Title: 'Media Freedom in the Age of Citizen Journalism'

Speaker: Dr Peter Coe, University of Reading 

Biography:

Dr Peter Coe has been a Lecturer in Law specialising in Media Law and Criminal Law at the University of Reading since September 2019. Prior to this, he was a practising barrister specialising in privacy, defamation and reputation management, having been Called to Bar by Lincoln's Inn in 2007 as a Lord Denning Scholar and Hardwicke Entrance Scholar. He has also held a Senior Lectureship in Law at Aston University, where he taught Media Law and Criminal Law. His primary research interests are: (i) citizen journalism's impact on free speech, media freedom and regulation, and the concepts of privacy and reputation; (ii) defamation, including the protection of corporate reputation; (iii) media power and plurality, the role the media plays within society and its impact on democracy.
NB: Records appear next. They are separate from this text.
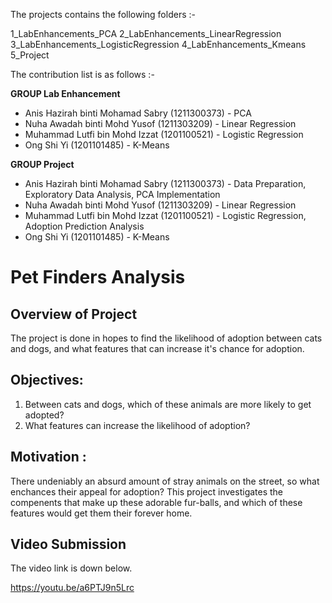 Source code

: The projects contains the following folders :-

1_LabEnhancements_PCA
2_LabEnhancements_LinearRegression
3_LabEnhancements_LogisticRegression
4_LabEnhancements_Kmeans
5_Project


The contribution list is as follows :-

**GROUP Lab Enhancement**
- Anis Hazirah binti Mohamad Sabry (1211300373) - PCA 
- Nuha Awadah binti Mohd Yusof (1211303209) - Linear Regression
- Muhammad Lutfi bin Mohd Izzat (1201100521) - Logistic Regression
- Ong Shi Yi (1201101485) - K-Means

**GROUP Project**
- Anis Hazirah binti Mohamad Sabry (1211300373) - Data Preparation, Exploratory Data Analysis, PCA Implementation
- Nuha Awadah binti Mohd Yusof (1211303209) - Linear Regression
- Muhammad Lutfi bin Mohd Izzat (1201100521) - Logistic Regression, Adoption Prediction Analysis
- Ong Shi Yi (1201101485) - K-Means

# Pet Finders Analysis

## Overview of Project
The project is done in hopes to find the likelihood of adoption between cats and dogs, and what features that 
can increase it's chance for adoption.

## Objectives: 
1. Between cats and dogs, which of these animals are more likely to get adopted?
2. What features can increase the likelihood of adoption?

## Motivation : 
There undeniably an absurd amount of stray animals on the street, so what enchances their appeal for adoption? This project investigates the compenents that make up these adorable fur-balls, and which of these features would get them their forever home.

## Video Submission
The video link is down below.

https://youtu.be/a6PTJ9n5Lrc
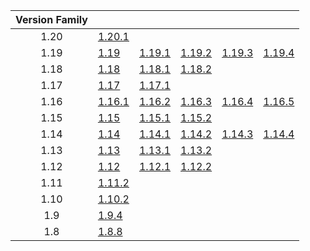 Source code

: | Version Family | | | | | |
|:---:|---|---|---|---|---|
| 1.20 | [1.20.1](https://github.com/BaldGang/spigot-build/releases/download/20230816/spigot-1.20.1.jar) | | | | |
| 1.19 | [1.19](https://github.com/BaldGang/spigot-build/releases/download/20230816/spigot-1.19.jar) | [1.19.1](https://github.com/BaldGang/spigot-build/releases/download/20230816/spigot-1.19.1.jar) | [1.19.2](https://github.com/BaldGang/spigot-build/releases/download/20230816/spigot-1.19.2.jar) | [1.19.3](https://github.com/BaldGang/spigot-build/releases/download/20230816/spigot-1.19.3.jar) | [1.19.4](https://github.com/BaldGang/spigot-build/releases/download/20230816/spigot-1.19.4.jar) |
| 1.18 | [1.18](https://github.com/BaldGang/spigot-build/releases/download/20230816/spigot-1.18.jar) | [1.18.1](https://github.com/BaldGang/spigot-build/releases/download/20230816/spigot-1.18.1.jar) | [1.18.2](https://github.com/BaldGang/spigot-build/releases/download/20230816/spigot-1.18.2.jar) | | |
| 1.17 | [1.17](https://github.com/BaldGang/spigot-build/releases/download/20230816/spigot-1.17.jar) | [1.17.1](https://github.com/BaldGang/spigot-build/releases/download/20230816/spigot-1.17.1.jar) | | | |
| 1.16 | [1.16.1](https://github.com/BaldGang/spigot-build/releases/download/20230816/spigot-1.16.1.jar) | [1.16.2](https://github.com/BaldGang/spigot-build/releases/download/20230816/spigot-1.16.2.jar) | [1.16.3](https://github.com/BaldGang/spigot-build/releases/download/20230816/spigot-1.16.3.jar) | [1.16.4](https://github.com/BaldGang/spigot-build/releases/download/20230816/spigot-1.16.4.jar) | [1.16.5](https://github.com/BaldGang/spigot-build/releases/download/20230816/spigot-1.16.5.jar) |
| 1.15 | [1.15](https://github.com/BaldGang/spigot-build/releases/download/20230816/spigot-1.15.jar) | [1.15.1](https://github.com/BaldGang/spigot-build/releases/download/20230816/spigot-1.15.1.jar) | [1.15.2](https://github.com/BaldGang/spigot-build/releases/download/20230816/spigot-1.15.2.jar) | | |
| 1.14 | [1.14](https://github.com/BaldGang/spigot-build/releases/download/20230816/spigot-1.14.jar) | [1.14.1](https://github.com/BaldGang/spigot-build/releases/download/20230816/spigot-1.14.1.jar) | [1.14.2](https://github.com/BaldGang/spigot-build/releases/download/20230816/spigot-1.14.2.jar) | [1.14.3](https://github.com/BaldGang/spigot-build/releases/download/20230816/spigot-1.14.3.jar) | [1.14.4](https://github.com/BaldGang/spigot-build/releases/download/20230816/spigot-1.14.4.jar) |
| 1.13 | [1.13](https://github.com/BaldGang/spigot-build/releases/download/20230816/spigot-1.13.jar) | [1.13.1](https://github.com/BaldGang/spigot-build/releases/download/20230816/spigot-1.13.1.jar) | [1.13.2](https://github.com/BaldGang/spigot-build/releases/download/20230816/spigot-1.13.2.jar) | | |
| 1.12 | [1.12](https://github.com/BaldGang/spigot-build/releases/download/20230816/spigot-1.12.jar) | [1.12.1](https://github.com/BaldGang/spigot-build/releases/download/20230816/spigot-1.12.1.jar) | [1.12.2](https://github.com/BaldGang/spigot-build/releases/download/20230816/spigot-1.12.2.jar) | | |
| 1.11 | [1.11.2](https://github.com/BaldGang/spigot-build/releases/download/20230816/spigot-1.11.2.jar) | | | | |
| 1.10 | [1.10.2](https://github.com/BaldGang/spigot-build/releases/download/20230816/spigot-1.10.2.jar) | | | | |
| 1.9 | [1.9.4](https://github.com/BaldGang/spigot-build/releases/download/20230816/spigot-1.9.4.jar) | | | | |
| 1.8 | [1.8.8](https://github.com/BaldGang/spigot-build/releases/download/20230816/spigot-1.8.8.jar) | | | | |

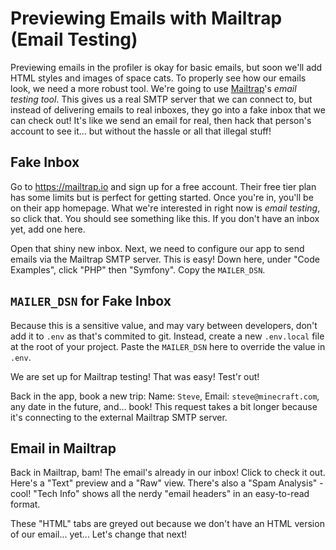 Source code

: # Previewing Emails with Mailtrap (Email Testing)

Previewing emails in the profiler is okay for basic emails, but soon we'll
add HTML styles and images of space cats. To properly see how our emails look,
we need a more robust tool. We're going to use [Mailtrap](https://mailtrap.io/)'s
*email testing tool*. This gives us a real SMTP
server that we can connect to, but instead of delivering emails to real inboxes,
they go into a fake inbox that we can check out! It's like we send an email for real,
then hack that person's account to see it... but without the hassle
or all that illegal stuff!

## Fake Inbox

Go to https://mailtrap.io and sign up for a free account. Their free tier plan
has some limits but is perfect for getting started. Once you're in, you'll
be on their app homepage. What we're interested in right now is *email testing*,
so click that. You should see something like this. If you don't have an inbox yet,
add one here.

Open that shiny new inbox. Next, we need to configure our app to send emails via
the Mailtrap SMTP server. This is easy! Down here, under "Code Examples", click
"PHP" then "Symfony". Copy the `MAILER_DSN`.

## `MAILER_DSN` for Fake Inbox

Because this is a sensitive value, and may vary between developers, don't
add it to `.env` as that's commited to git. Instead, create a new `.env.local`
file at the root of your project. Paste the `MAILER_DSN` here to override the
value in `.env`.

We are set up for Mailtrap testing! That was easy! Test'r out!

Back in the app, book a new trip: Name: `Steve`, Email: `steve@minecraft.com`, any
date in the future, and... book! This request takes a bit longer because
it's connecting to the external Mailtrap SMTP server.

## Email in Mailtrap

Back in Mailtrap, bam! The email's already in our inbox! Click to check it out. Here's
a "Text" preview and a "Raw" view. There's also a "Spam Analysis" - cool! "Tech Info"
shows all the nerdy "email headers" in an easy-to-read format.

These "HTML" tabs are greyed out because we don't have an HTML version of our email...
yet... Let's change that next!
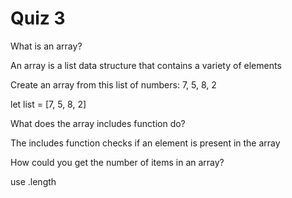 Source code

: # Quiz 3

What is an array?

An array is a list data structure that contains a variety of elements

Create an array from this list of numbers: 7, 5, 8, 2

let list = [7, 5, 8, 2]

What does the array includes function do?

The includes function checks if an element is present in the array

How could you get the number of items in an array?

use .length
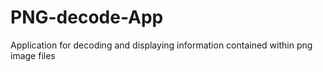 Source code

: # PNG-decode-App
Application for decoding and displaying information contained within png image files
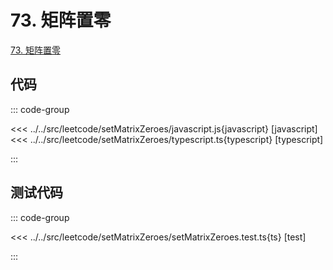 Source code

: # 73. 矩阵置零

[73. 矩阵置零](https://leetcode.cn/problems/set-matrix-zeroes/)

## 代码

::: code-group

<<< ../../src/leetcode/setMatrixZeroes/javascript.js{javascript} [javascript]
<<< ../../src/leetcode/setMatrixZeroes/typescript.ts{typescript} [typescript]

:::

## 测试代码

::: code-group

<<< ../../src/leetcode/setMatrixZeroes/setMatrixZeroes.test.ts{ts} [test]

:::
His work in these areas has been published in leading journals such as Legal Studies, the University of Melbourne's Media & Arts Law Review, the Journal of Business Law and Northern Ireland Legal Quarterly. Peter is also co-editor (with Professor Paul Wragg) of "Landmark Cases in Privacy Law" which will be published by Hart Publishing in 2022. In 2021, his research led him to be invited to join the Institute of Advanced Legal Studies and Information Law and Policy Centre as an Associate Research Fellow, having been a Research Associate at the ILPC since 2018. In 2020 he was also appointed as an Advisor to the University of East London's Online Harms and Cyber Crime Unit.  

Abstract:

Journalism has changed. The internet and social media have permanently altered the media ecology and have shifted the media paradigm beyond recognition by enabling new actors to enter the media marketplace, and by changing the way that news is generated, published, and consumed. Central to this communication revolution are citizen journalists, who's newsgathering and publication activities have made them crucial to public discourse. In my recently published book, Media Freedom in the Age of Citizen Journalism, which I will discuss in this seminar, I interrogate how the internet and social media have enabled citizen journalism to flourish, and what this means for the traditional institutional press, the public sphere, media freedom, and press regulation. I argue that the law's treatment of media freedom as a concept needs to be modernised, as citizen journalists are operating as media, but are not recognised as such. To facilitate this modernisation, I advance a new functional definition of the media that distinguishes media from non-media actors, and which provides a conceptual framework that recognises twenty-first century methods of newsgathering and publication. In doing so, I deal with some of the legal challenges this creates, including those arising from anonymous and pseudonymous speech, contempt of court, defamation, and how voluntary self-regulatory press regulation might be ‘reimagined’ to attract this new breed of journalist.